Nordson (NASDAQ:NDSN) delivered stronger-than-expected fourth-quarter results, but a disappointing outlook for the first quarter of fiscal 2025 led to a sharp 8% drop in its stock price intra-day today. Despite a positive full-year forecast, the weak Q1 guidance overshadowed the upbeat finish to fiscal 2024.
For the fourth quarter, Nordson reported adjusted earnings of $2.78 per share, exceeding analyst expectations of $2.59. Revenue rose 3.5% year-over-year to $744 million, surpassing the Street consensus estimate of $736.83 million. The growth was bolstered by a 6% contribution from acquisitions and a 1% favorable currency impact, offsetting a 3% decline in organic sales. EBITDA climbed 4% to $241 million, representing 32% of total sales.
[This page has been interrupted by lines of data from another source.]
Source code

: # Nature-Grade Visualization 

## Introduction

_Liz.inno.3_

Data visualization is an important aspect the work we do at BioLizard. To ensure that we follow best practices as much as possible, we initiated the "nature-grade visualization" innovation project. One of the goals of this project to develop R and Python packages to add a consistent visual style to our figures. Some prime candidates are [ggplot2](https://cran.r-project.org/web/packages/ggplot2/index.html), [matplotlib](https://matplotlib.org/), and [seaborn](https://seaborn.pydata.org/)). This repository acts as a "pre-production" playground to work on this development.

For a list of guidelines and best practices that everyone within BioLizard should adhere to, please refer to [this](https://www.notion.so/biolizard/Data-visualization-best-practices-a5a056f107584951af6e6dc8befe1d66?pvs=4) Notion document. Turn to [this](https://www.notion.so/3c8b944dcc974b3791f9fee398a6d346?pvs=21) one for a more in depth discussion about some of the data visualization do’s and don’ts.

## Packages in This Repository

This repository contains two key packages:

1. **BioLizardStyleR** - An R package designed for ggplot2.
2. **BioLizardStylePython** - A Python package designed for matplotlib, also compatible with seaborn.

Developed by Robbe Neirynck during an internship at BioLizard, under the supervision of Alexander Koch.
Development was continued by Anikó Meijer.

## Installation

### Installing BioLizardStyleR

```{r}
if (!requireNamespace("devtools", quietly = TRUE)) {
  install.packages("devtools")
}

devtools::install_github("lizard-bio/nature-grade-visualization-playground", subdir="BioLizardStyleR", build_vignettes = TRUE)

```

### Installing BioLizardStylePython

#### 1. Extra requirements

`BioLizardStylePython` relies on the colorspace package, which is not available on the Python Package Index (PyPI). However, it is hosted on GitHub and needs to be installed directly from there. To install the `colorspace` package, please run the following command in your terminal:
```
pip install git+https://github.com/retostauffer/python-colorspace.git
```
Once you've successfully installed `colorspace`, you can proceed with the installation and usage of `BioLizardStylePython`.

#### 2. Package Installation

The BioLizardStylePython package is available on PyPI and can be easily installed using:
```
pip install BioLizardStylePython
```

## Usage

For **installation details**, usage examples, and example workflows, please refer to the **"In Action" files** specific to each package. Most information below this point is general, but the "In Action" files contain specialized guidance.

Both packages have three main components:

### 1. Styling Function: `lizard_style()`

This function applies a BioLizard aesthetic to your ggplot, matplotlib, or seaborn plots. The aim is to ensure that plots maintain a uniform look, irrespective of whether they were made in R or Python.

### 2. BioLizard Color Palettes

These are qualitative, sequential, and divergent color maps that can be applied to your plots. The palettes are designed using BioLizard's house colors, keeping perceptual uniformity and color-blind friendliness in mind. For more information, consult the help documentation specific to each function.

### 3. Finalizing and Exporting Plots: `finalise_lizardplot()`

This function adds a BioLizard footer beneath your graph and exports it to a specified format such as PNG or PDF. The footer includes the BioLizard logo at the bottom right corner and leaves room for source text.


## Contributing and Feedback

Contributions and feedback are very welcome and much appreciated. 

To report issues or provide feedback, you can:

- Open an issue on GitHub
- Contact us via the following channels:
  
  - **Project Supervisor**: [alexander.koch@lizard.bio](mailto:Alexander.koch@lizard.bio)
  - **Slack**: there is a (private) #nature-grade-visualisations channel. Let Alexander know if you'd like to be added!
However, the company’s Q1 guidance fell short of market expectations. Nordson projected earnings per share between $1.95 and $2.15, below the Street consensus estimate of $2.26. Revenue for the quarter was forecast between $615 million and $655 million, missing the $681.9 million analysts had anticipated.
For the full fiscal year 2025, Nordson provided a more optimistic outlook, expecting earnings per share between $9.70 and $10.50 and revenue ranging from $2.75 billion to $2.87 billion. While this exceeded analyst projections, the subdued Q1 forecast dampened investor sentiment.
Nordson’s CEO attributed the cautious Q1 outlook to seasonal slowdowns during the holidays and restrained customer spending amid evolving macroeconomic conditions. Despite these near-term challenges, the company expressed confidence in its long-term growth strategy and its ability to generate robust cash flow even in uncertain times.